-- REQUIREMENT --
Leaving out the images, repeat all the lines below exactly.

-- SUPPLIED MATERIAL --

------------------------------

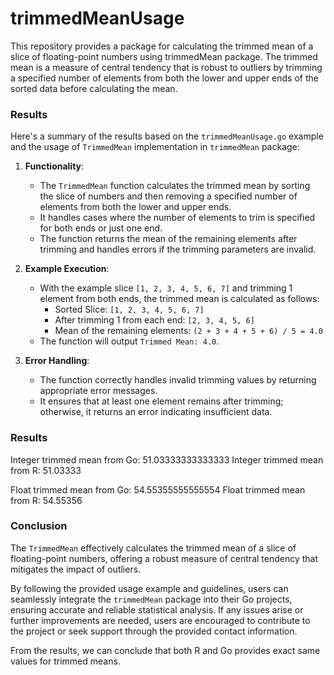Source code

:# trimmedMeanUsage

This repository provides a package for calculating the trimmed mean of a slice of floating-point numbers using trimmedMean package. The trimmed mean is a measure of central tendency that is robust to outliers by trimming a specified number of elements from both the lower and upper ends of the sorted data before calculating the mean.

### Results

Here's a summary of the results based on the `trimmedMeanUsage.go` example and the usage of `TrimmedMean` implementation in `trimmedMean` package:

1. **Functionality**:
   - The `TrimmedMean` function calculates the trimmed mean by sorting the slice of numbers and then removing a specified number of elements from both the lower and upper ends.
   - It handles cases where the number of elements to trim is specified for both ends or just one end.
   - The function returns the mean of the remaining elements after trimming and handles errors if the trimming parameters are invalid.

2. **Example Execution**:
   - With the example slice `[1, 2, 3, 4, 5, 6, 7]` and trimming 1 element from both ends, the trimmed mean is calculated as follows:
     - Sorted Slice: `[1, 2, 3, 4, 5, 6, 7]`
     - After trimming 1 from each end: `[2, 3, 4, 5, 6]`
     - Mean of the remaining elements: `(2 + 3 + 4 + 5 + 6) / 5 = 4.0`
   - The function will output `Trimmed Mean: 4.0`.

3. **Error Handling**:
   - The function correctly handles invalid trimming values by returning appropriate error messages.
   - It ensures that at least one element remains after trimming; otherwise, it returns an error indicating insufficient data.


### Results

Integer trimmed mean from Go: 51.03333333333333
Integer trimmed mean from R:  51.03333

Float trimmed mean from Go: 54.55355555555554
Float trimmed mean from R:  54.55356

### Conclusion

The `TrimmedMean` effectively calculates the trimmed mean of a slice of floating-point numbers, offering a robust measure of central tendency that mitigates the impact of outliers.

By following the provided usage example and guidelines, users can seamlessly integrate the `trimmedMean` package into their Go projects, ensuring accurate and reliable statistical analysis. If any issues arise or further improvements are needed, users are encouraged to contribute to the project or seek support through the provided contact information.

From the results, we can conclude that both R and Go provides exact same values for trimmed means.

------------------------------

-- ANSWER TO THIS EXERCISE --
Source code

:# trimmedMeanUsage

This repository provides a package for calculating the trimmed mean of a slice of floating-point numbers using trimmedMean package. The trimmed mean is a measure of central tendency that is robust to outliers by trimming a specified number of elements from both the lower and upper ends of the sorted data before calculating the mean.

### Results

Here's a summary of the results based on the `trimmedMeanUsage.go` example and the usage of `TrimmedMean` implementation in `trimmedMean` package:

1. **Functionality**:
   - The `TrimmedMean` function calculates the trimmed mean by sorting the slice of numbers and then removing a specified number of elements from both the lower and upper ends.
   - It handles cases where the number of elements to trim is specified for both ends or just one end.
   - The function returns the mean of the remaining elements after trimming and handles errors if the trimming parameters are invalid.

2. **Example Execution**:
   - With the example slice `[1, 2, 3, 4, 5, 6, 7]` and trimming 1 element from both ends, the trimmed mean is calculated as follows:
     - Sorted Slice: `[1, 2, 3, 4, 5, 6, 7]`
     - After trimming 1 from each end: `[2, 3, 4, 5, 6]`
     - Mean of the remaining elements: `(2 + 3 + 4 + 5 + 6) / 5 = 4.0`
   - The function will output `Trimmed Mean: 4.0`.

3. **Error Handling**:
   - The function correctly handles invalid trimming values by returning appropriate error messages.
   - It ensures that at least one element remains after trimming; otherwise, it returns an error indicating insufficient data.


### Results

Integer trimmed mean from Go: 51.03333333333333
Integer trimmed mean from R:  51.03333

Float trimmed mean from Go: 54.55355555555554
Float trimmed mean from R:  54.55356

### Conclusion

The `TrimmedMean` effectively calculates the trimmed mean of a slice of floating-point numbers, offering a robust measure of central tendency that mitigates the impact of outliers.

By following the provided usage example and guidelines, users can seamlessly integrate the `trimmedMean` package into their Go projects, ensuring accurate and reliable statistical analysis. If any issues arise or further improvements are needed, users are encouraged to contribute to the project or seek support through the provided contact information.

From the results, we can conclude that both R and Go provides exact same values for trimmed means.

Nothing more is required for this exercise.